(Stored data)
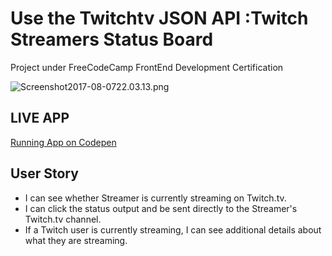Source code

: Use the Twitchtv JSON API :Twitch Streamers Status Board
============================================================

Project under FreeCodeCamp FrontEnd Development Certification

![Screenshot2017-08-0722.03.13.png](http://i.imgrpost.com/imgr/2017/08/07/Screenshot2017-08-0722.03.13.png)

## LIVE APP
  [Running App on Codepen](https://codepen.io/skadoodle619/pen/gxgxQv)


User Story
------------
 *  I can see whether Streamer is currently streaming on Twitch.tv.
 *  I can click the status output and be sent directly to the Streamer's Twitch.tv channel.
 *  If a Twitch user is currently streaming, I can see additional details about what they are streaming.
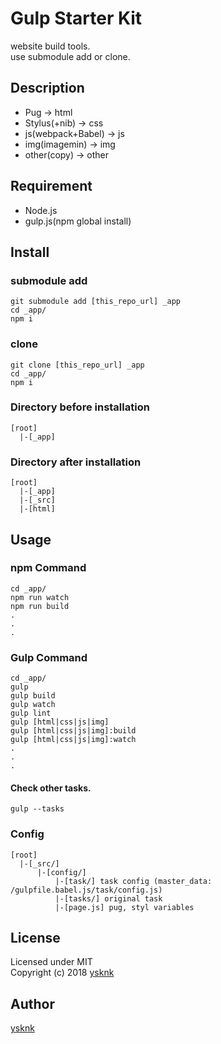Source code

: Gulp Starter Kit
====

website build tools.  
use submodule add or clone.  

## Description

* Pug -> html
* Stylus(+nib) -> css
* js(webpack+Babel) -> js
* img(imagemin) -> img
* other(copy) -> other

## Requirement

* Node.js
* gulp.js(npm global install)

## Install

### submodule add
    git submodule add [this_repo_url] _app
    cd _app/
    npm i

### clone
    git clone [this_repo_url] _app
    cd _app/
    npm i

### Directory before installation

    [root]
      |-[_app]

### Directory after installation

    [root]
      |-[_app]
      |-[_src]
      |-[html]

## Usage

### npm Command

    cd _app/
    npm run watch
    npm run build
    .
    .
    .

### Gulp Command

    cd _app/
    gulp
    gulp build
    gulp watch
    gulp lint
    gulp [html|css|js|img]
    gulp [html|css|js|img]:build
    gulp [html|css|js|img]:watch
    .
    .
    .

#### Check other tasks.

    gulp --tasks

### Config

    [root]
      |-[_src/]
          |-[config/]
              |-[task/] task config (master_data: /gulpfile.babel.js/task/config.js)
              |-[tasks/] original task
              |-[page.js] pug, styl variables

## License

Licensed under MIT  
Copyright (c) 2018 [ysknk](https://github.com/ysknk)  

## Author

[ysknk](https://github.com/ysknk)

What to produce. Would you write each entry out again exactly, omitting the images?

Reply.
Source code

: Use the Twitchtv JSON API :Twitch Streamers Status Board
============================================================

Project under FreeCodeCamp FrontEnd Development Certification

![Screenshot2017-08-0722.03.13.png](http://i.imgrpost.com/imgr/2017/08/07/Screenshot2017-08-0722.03.13.png)

## LIVE APP
  [Running App on Codepen](https://codepen.io/skadoodle619/pen/gxgxQv)


User Story
------------
 *  I can see whether Streamer is currently streaming on Twitch.tv.
 *  I can click the status output and be sent directly to the Streamer's Twitch.tv channel.
 *  If a Twitch user is currently streaming, I can see additional details about what they are streaming.
Source code

: Gulp Starter Kit
====

website build tools.  
use submodule add or clone.  

## Description

* Pug -> html
* Stylus(+nib) -> css
* js(webpack+Babel) -> js
* img(imagemin) -> img
* other(copy) -> other

## Requirement

* Node.js
* gulp.js(npm global install)

## Install

### submodule add
    git submodule add [this_repo_url] _app
    cd _app/
    npm i

### clone
    git clone [this_repo_url] _app
    cd _app/
    npm i

### Directory before installation

    [root]
      |-[_app]

### Directory after installation

    [root]
      |-[_app]
      |-[_src]
      |-[html]

## Usage

### npm Command

    cd _app/
    npm run watch
    npm run build
    .
    .
    .

### Gulp Command

    cd _app/
    gulp
    gulp build
    gulp watch
    gulp lint
    gulp [html|css|js|img]
    gulp [html|css|js|img]:build
    gulp [html|css|js|img]:watch
    .
    .
    .

#### Check other tasks.

    gulp --tasks

### Config

    [root]
      |-[_src/]
          |-[config/]
              |-[task/] task config (master_data: /gulpfile.babel.js/task/config.js)
              |-[tasks/] original task
              |-[page.js] pug, styl variables

## License

Licensed under MIT  
Copyright (c) 2018 [ysknk](https://github.com/ysknk)  

## Author

[ysknk](https://github.com/ysknk)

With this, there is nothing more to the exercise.